YOUR TASK -> I'd like the data beneath this line reproduced exactly, without any of its images.

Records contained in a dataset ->
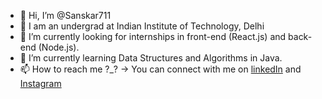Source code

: - 👋 Hi, I’m @Sanskar711
- 🏫 I am an undergrad at Indian Institute of Technology, Delhi
- 👀 I’m currently looking for internships in front-end (React.js) and back-end (Node.js).
- 🌱 I’m currently learning Data Structures and Algorithms in Java.
- 📫 How to reach me ?_? -> You can connect with me on [linkedIn](https://www.linkedin.com/in/sanskar-khandelwal-b1b456199/) and [Instagram](https://www.instagram.com/sanskar_imthe1/)

<!---
Sanskar711/Sanskar711 is a ✨ special ✨ repository because its `README.md` (this file) appears on your GitHub profile.
You can click the Preview link to take a look at your changes.
--->
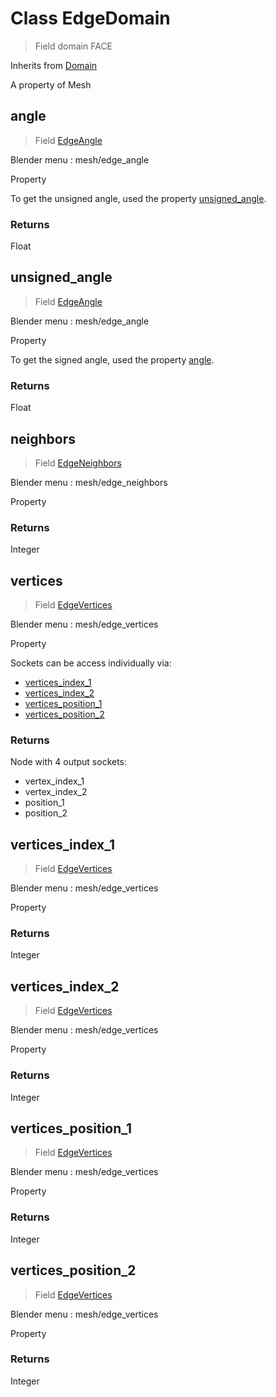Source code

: 
# Class EdgeDomain

> Field domain FACE
  
Inherits from [Domain](/docs/core/domain.MD)

A property of Mesh



## angle

> Field [EdgeAngle](/docs/nodes/EdgeAngle.md)
  
Blender menu : mesh/edge_angle

  Property
  
  To get the unsigned angle, used the property [unsigned_angle](#unsigned_angle).

### Returns

Float



## unsigned_angle

> Field [EdgeAngle](/docs/nodes/EdgeAngle.md)
  
Blender menu : mesh/edge_angle

  Property
  
  To get the signed angle, used the property [angle](#angle).

### Returns

Float



## neighbors

> Field [EdgeNeighbors](/docs/nodes/EdgeNeighbors.md)
  
Blender menu : mesh/edge_neighbors

  Property

### Returns

Integer



## vertices

> Field [EdgeVertices](/docs/nodes/EdgeVertices.md)
  
Blender menu : mesh/edge_vertices

  Property
  
  Sockets can be access individually via:
  
  - [vertices_index_1](#vertices_index_1)
  - [vertices_index_2](#vertices_index_2)
  - [vertices_position_1](#vertices_position_1)
  - [vertices_position_2](#vertices_position_2)

### Returns

Node with 4 output sockets:
- vertex_index_1
- vertex_index_2
- position_1
- position_2
  
  

## vertices_index_1

> Field [EdgeVertices](/docs/nodes/EdgeVertices.md)
  
Blender menu : mesh/edge_vertices

  Property

### Returns

Integer



## vertices_index_2

> Field [EdgeVertices](/docs/nodes/EdgeVertices.md)
  
Blender menu : mesh/edge_vertices

  Property

### Returns

Integer



## vertices_position_1

> Field [EdgeVertices](/docs/nodes/EdgeVertices.md)
  
Blender menu : mesh/edge_vertices

  Property

### Returns

Integer



## vertices_position_2

> Field [EdgeVertices](/docs/nodes/EdgeVertices.md)
  
Blender menu : mesh/edge_vertices

  Property

### Returns

Integer

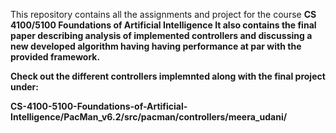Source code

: This repository contains all the assignments and project for the course <b>CS 4100/5100 Foundations of Artificial Intelligence <b> 
It also contains the final paper describing analysis of implemented controllers and discussing a new developed algorithm having 
having performance at par with the provided framework.

Check out the different controllers implemnted along with the final project under: 

<b>CS-4100-5100-Foundations-of-Artificial-Intelligence/PacMan_v6.2/src/pacman/controllers/meera_udani/<b>
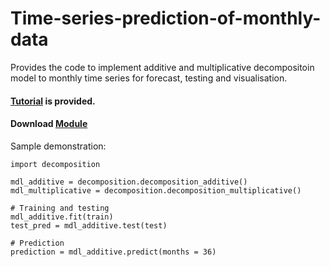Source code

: # Time-series-prediction-of-monthly-data
Provides the code to implement additive and multiplicative decompositoin model to monthly time series for forecast, testing and visualisation. 

#### [Tutorial](https://github.com/onefless/Time-series-prediction-of-monthly-data/blob/master/Tutorial.ipynb) is provided.

#### Download [Module](https://github.com/onefless/Time-series-prediction-of-monthly-data/blob/master/decomposition.py)
Sample demonstration:

	import decomposition
	
	mdl_additive = decomposition.decomposition_additive()
	mdl_multiplicative = decomposition.decomposition_multiplicative()

	# Training and testing
	mdl_additive.fit(train)
	test_pred = mdl_additive.test(test)

	# Prediction 
	prediction = mdl_additive.predict(months = 36)
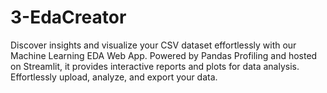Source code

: # 3-EdaCreator
Discover insights and visualize your CSV dataset effortlessly with our Machine Learning EDA Web App. Powered by Pandas Profiling and hosted on Streamlit, it provides interactive reports and plots for data analysis. Effortlessly upload, analyze, and export your data.
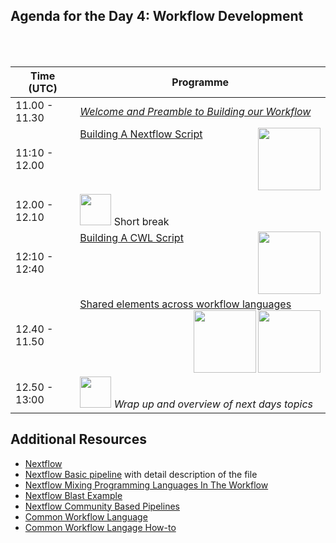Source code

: 
<br/><br/>
## Agenda for the Day 4: Workflow Development
<br/><br/>

| Time (UTC)    | Programme       |
| ------------- | --------------------------------------------------------------------------- |
| 11.00 - 11.30 | [_Welcome and Preamble to Building our Workflow_](preamble.md) |
| 11:10 - 12.00 | [Building A Nextflow Script](building-a-nextflow-workflow.md)<img src="/../../img/NextflowLogo.png" width="100" align="right"> |
| 12.00 - 12.10 | <img src="/../../img/coffee.png" width=50> Short break |
| 12:10 - 12:40 | [Building A CWL Script](building-a-cwl-workflow.md)<img src="/../../img/CWLlogo.png" width="100" align="right"> |
| 12.40 - 11.50 | [Shared elements across workflow languages](NextflowCommonWorkFlowLanguageSharedStructureSharedElements.md)<img src="/../../img/NextflowLogo.png" width="100" align="right"><img src="/../../img/CWLlogo.png" width="100" align="right"> |
| 12.50 - 13:00 | <img src="/../../img/raised-hand.png" width=50> _Wrap up and overview of next days topics_ |

## Additional Resources

- [Nextflow](https://www.nextflow.io/)
- [Nextflow Basic pipeline](https://www.nextflow.io/example1.html) with detail description of the file 
- [Nextflow Mixing Programming Languages In The Workflow](https://www.nextflow.io/example2.html)
- [Nextflow Blast Example](https://www.nextflow.io/example3.html)
- [Nextflow Community Based Pipelines](https://nf-co.re/pipelines)
- [Common Workflow Language](https://www.commonwl.org/)
- [Common Workflow Langage How-to](https://tobyhodges.github.io/user_guide/aio/)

RESULT ->
Source code

: - 👋 Hi, I’m @Sanskar711
- 🏫 I am an undergrad at Indian Institute of Technology, Delhi
- 👀 I’m currently looking for internships in front-end (React.js) and back-end (Node.js).
- 🌱 I’m currently learning Data Structures and Algorithms in Java.
- 📫 How to reach me ?_? -> You can connect with me on [linkedIn](https://www.linkedin.com/in/sanskar-khandelwal-b1b456199/) and [Instagram](https://www.instagram.com/sanskar_imthe1/)

<!---
Sanskar711/Sanskar711 is a ✨ special ✨ repository because its `README.md` (this file) appears on your GitHub profile.
You can click the Preview link to take a look at your changes.
--->
Source code

: 
# Class EdgeDomain

> Field domain FACE
  
Inherits from [Domain](/docs/core/domain.MD)

A property of Mesh



## angle

> Field [EdgeAngle](/docs/nodes/EdgeAngle.md)
  
Blender menu : mesh/edge_angle

  Property
  
  To get the unsigned angle, used the property [unsigned_angle](#unsigned_angle).

### Returns

Float



## unsigned_angle

> Field [EdgeAngle](/docs/nodes/EdgeAngle.md)
  
Blender menu : mesh/edge_angle

  Property
  
  To get the signed angle, used the property [angle](#angle).

### Returns

Float



## neighbors

> Field [EdgeNeighbors](/docs/nodes/EdgeNeighbors.md)
  
Blender menu : mesh/edge_neighbors

  Property

### Returns

Integer



## vertices

> Field [EdgeVertices](/docs/nodes/EdgeVertices.md)
  
Blender menu : mesh/edge_vertices

  Property
  
  Sockets can be access individually via:
  
  - [vertices_index_1](#vertices_index_1)
  - [vertices_index_2](#vertices_index_2)
  - [vertices_position_1](#vertices_position_1)
  - [vertices_position_2](#vertices_position_2)

### Returns

Node with 4 output sockets:
- vertex_index_1
- vertex_index_2
- position_1
- position_2
  
  

## vertices_index_1

> Field [EdgeVertices](/docs/nodes/EdgeVertices.md)
  
Blender menu : mesh/edge_vertices

  Property

### Returns

Integer



## vertices_index_2

> Field [EdgeVertices](/docs/nodes/EdgeVertices.md)
  
Blender menu : mesh/edge_vertices

  Property

### Returns

Integer



## vertices_position_1

> Field [EdgeVertices](/docs/nodes/EdgeVertices.md)
  
Blender menu : mesh/edge_vertices

  Property

### Returns

Integer



## vertices_position_2

> Field [EdgeVertices](/docs/nodes/EdgeVertices.md)
  
Blender menu : mesh/edge_vertices

  Property

### Returns

Integer

Source code

: This repository contains all the assignments and project for the course <b>CS 4100/5100 Foundations of Artificial Intelligence <b> 
It also contains the final paper describing analysis of implemented controllers and discussing a new developed algorithm having 
having performance at par with the provided framework.

Check out the different controllers implemnted along with the final project under: 

<b>CS-4100-5100-Foundations-of-Artificial-Intelligence/PacMan_v6.2/src/pacman/controllers/meera_udani/<b>
Source code

: # Time-series-prediction-of-monthly-data
Provides the code to implement additive and multiplicative decompositoin model to monthly time series for forecast, testing and visualisation. 

#### [Tutorial](https://github.com/onefless/Time-series-prediction-of-monthly-data/blob/master/Tutorial.ipynb) is provided.

#### Download [Module](https://github.com/onefless/Time-series-prediction-of-monthly-data/blob/master/decomposition.py)
Sample demonstration:

	import decomposition
	
	mdl_additive = decomposition.decomposition_additive()
	mdl_multiplicative = decomposition.decomposition_multiplicative()

	# Training and testing
	mdl_additive.fit(train)
	test_pred = mdl_additive.test(test)

	# Prediction 
	prediction = mdl_additive.predict(months = 36)
Source code

: # 3-EdaCreator
Discover insights and visualize your CSV dataset effortlessly with our Machine Learning EDA Web App. Powered by Pandas Profiling and hosted on Streamlit, it provides interactive reports and plots for data analysis. Effortlessly upload, analyze, and export your data.
Source code

: 
<br/><br/>
## Agenda for the Day 4: Workflow Development
<br/><br/>

| Time (UTC)    | Programme       |
| ------------- | --------------------------------------------------------------------------- |
| 11.00 - 11.30 | [_Welcome and Preamble to Building our Workflow_](preamble.md) |
| 11:10 - 12.00 | [Building A Nextflow Script](building-a-nextflow-workflow.md)<img src="/../../img/NextflowLogo.png" width="100" align="right"> |
| 12.00 - 12.10 | <img src="/../../img/coffee.png" width=50> Short break |
| 12:10 - 12:40 | [Building A CWL Script](building-a-cwl-workflow.md)<img src="/../../img/CWLlogo.png" width="100" align="right"> |
| 12.40 - 11.50 | [Shared elements across workflow languages](NextflowCommonWorkFlowLanguageSharedStructureSharedElements.md)<img src="/../../img/NextflowLogo.png" width="100" align="right"><img src="/../../img/CWLlogo.png" width="100" align="right"> |
| 12.50 - 13:00 | <img src="/../../img/raised-hand.png" width=50> _Wrap up and overview of next days topics_ |

## Additional Resources

- [Nextflow](https://www.nextflow.io/)
- [Nextflow Basic pipeline](https://www.nextflow.io/example1.html) with detail description of the file 
- [Nextflow Mixing Programming Languages In The Workflow](https://www.nextflow.io/example2.html)
- [Nextflow Blast Example](https://www.nextflow.io/example3.html)
- [Nextflow Community Based Pipelines](https://nf-co.re/pipelines)
- [Common Workflow Language](https://www.commonwl.org/)
- [Common Workflow Langage How-to](https://tobyhodges.github.io/user_guide/aio/)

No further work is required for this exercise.